If CEOs can recognise their own limitations and take breaks when necessary, the whole organisation benefits, says talent expert Barry Guiney.

“The traditional leadership paradigm has changed,” says Barry Guiney, the COO of global executive talent and leadership advisory firm Odgers Berndtson Ireland. CEOs, be they new to the role or established, are working in a complex landscape that “requires additional competencies and attributes in order to succeed”. 

Guiney says it is a myth that CEOs today need to be Superman or Superwoman, in fact, it can be “a lonely place at the top and, as CEOs have observed, the higher they climb, the more isolated they feel, in a role that is now more demanding than ever”. 

“To address the adversities in the role, CEOs should develop the relationships that work best for them,” Guiney advises. “By leveraging support systems, CEOs can navigate the complexities of their roles more effectively, enhancing their performance and wellbeing in the process.”

Jack or Jill of all trades

For Guiney, the bedrock of leadership, that is strategic thinking, ability to drive results and stakeholder management, has not altered much. However, “the changing nature of business now requires an understanding of new and evolving forces”, he says.

“Leaders now require aptitude in, and knowledge of, sustainability, social responsibility, cultural and political developments, and of course GenAI.”

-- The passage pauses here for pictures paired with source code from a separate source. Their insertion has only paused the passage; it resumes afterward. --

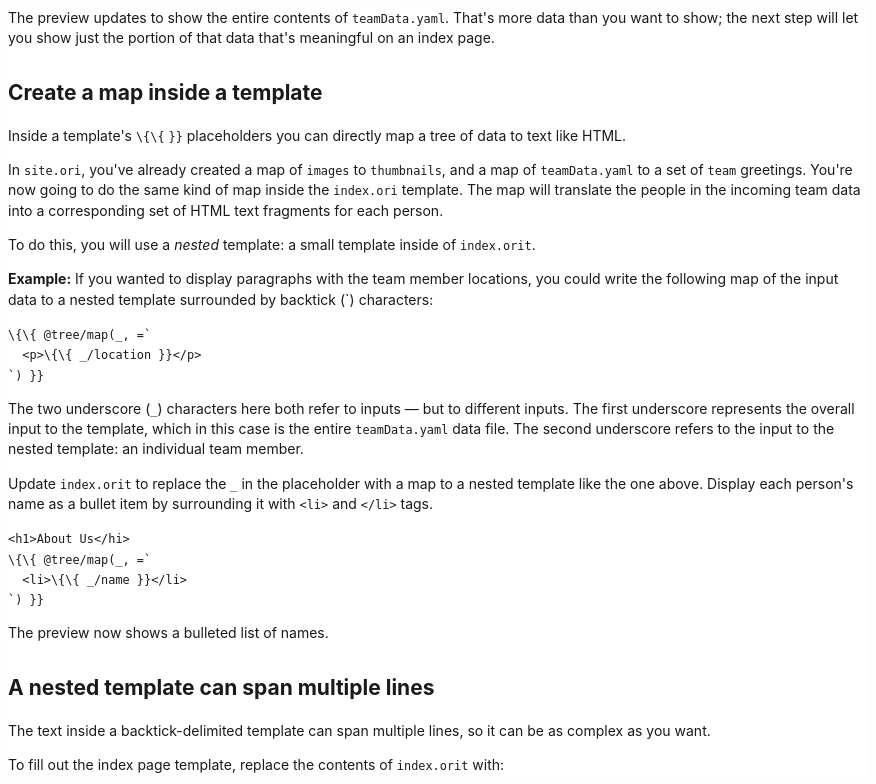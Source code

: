 The preview updates to show the entire contents of `teamData.yaml`. That's more data than you want to show; the next step will let you show just the portion of that data that's meaningful on an index page.

## Create a map inside a template

Inside a template's `\{\{` `}}` placeholders you can directly map a tree of data to text like HTML.

In `site.ori`, you've already created a map of `images` to `thumbnails`, and a map of `teamData.yaml` to a set of `team` greetings. You're now going to do the same kind of map inside the `index.ori` template. The map will translate the people in the incoming team data into a corresponding set of HTML text fragments for each person.

To do this, you will use a _nested_ template: a small template inside of `index.orit`.

**Example:** If you wanted to display paragraphs with the team member locations, you could write the following map of the input data to a nested template surrounded by backtick (`) characters:

```{{"html"}}
\{\{ @tree/map(_, =`
  <p>\{\{ _/location }}</p>
`) }}

```

The two underscore (`_`) characters here both refer to inputs — but to different inputs. The first underscore represents the overall input to the template, which in this case is the entire `teamData.yaml` data file. The second underscore refers to the input to the nested template: an individual team member.

<span class="tutorialStep"></span> Update `index.orit` to replace the `_` in the placeholder with a map to a nested template like the one above. Display each person's name as a bullet item by surrounding it with `<li>` and `</li>` tags.

<reveal-solution>

```{{"html"}}
<h1>About Us</hi>
\{\{ @tree/map(_, =`
  <li>\{\{ _/name }}</li>
`) }}

```

</reveal-solution>

The preview now shows a bulleted list of names.

## A nested template can span multiple lines

The text inside a backtick-delimited template can span multiple lines, so it can be as complex as you want.

<span class="tutorialStep"></span> To fill out the index page template, replace the contents of `index.orit` with:

<clipboard-copy>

He explains that nowadays company boards demand leaders who understand how to leverage data in decision-making, who can adapt to geopolitical risks and who can innovate and execute plans despite near constant disruption.  

And they must do all of this while still retaining and practising people-centric soft skills, for example, “emotional intelligence, fairness, learning agility, vision and resilience”. This mentality of ‘trying to do it all’ can add pressure to what is already a highly pressurised role. 

CEOs come up against a number of barriers to wider success, leading to burnout and a failure to meet expectations, but there are ways to navigate roadblocks. Guiney believes command-and-control leadership styles are a thing of the past, particularly in this era of hybrid and remote working models. 

Instead, he encourages CEOs to adopt a collaborative leadership style, to build strong networks and achieve shared goals, and to remain as adaptable and resilient as possible, amid constant change. There should be a focus on employee wellbeing that prioritises a healthy, supportive, happy working environment. 

Data literacy and AI fluency are also vital skills to possess, because leaders, like the rest of the workforce, need to understand the technological innovations that are driving global industries.

Inclusive support

As Guiney notes, when there is an issue in the workplace, many of us may turn to a colleague, a supervisor or perhaps a HR representative, to better understand our feelings and next steps.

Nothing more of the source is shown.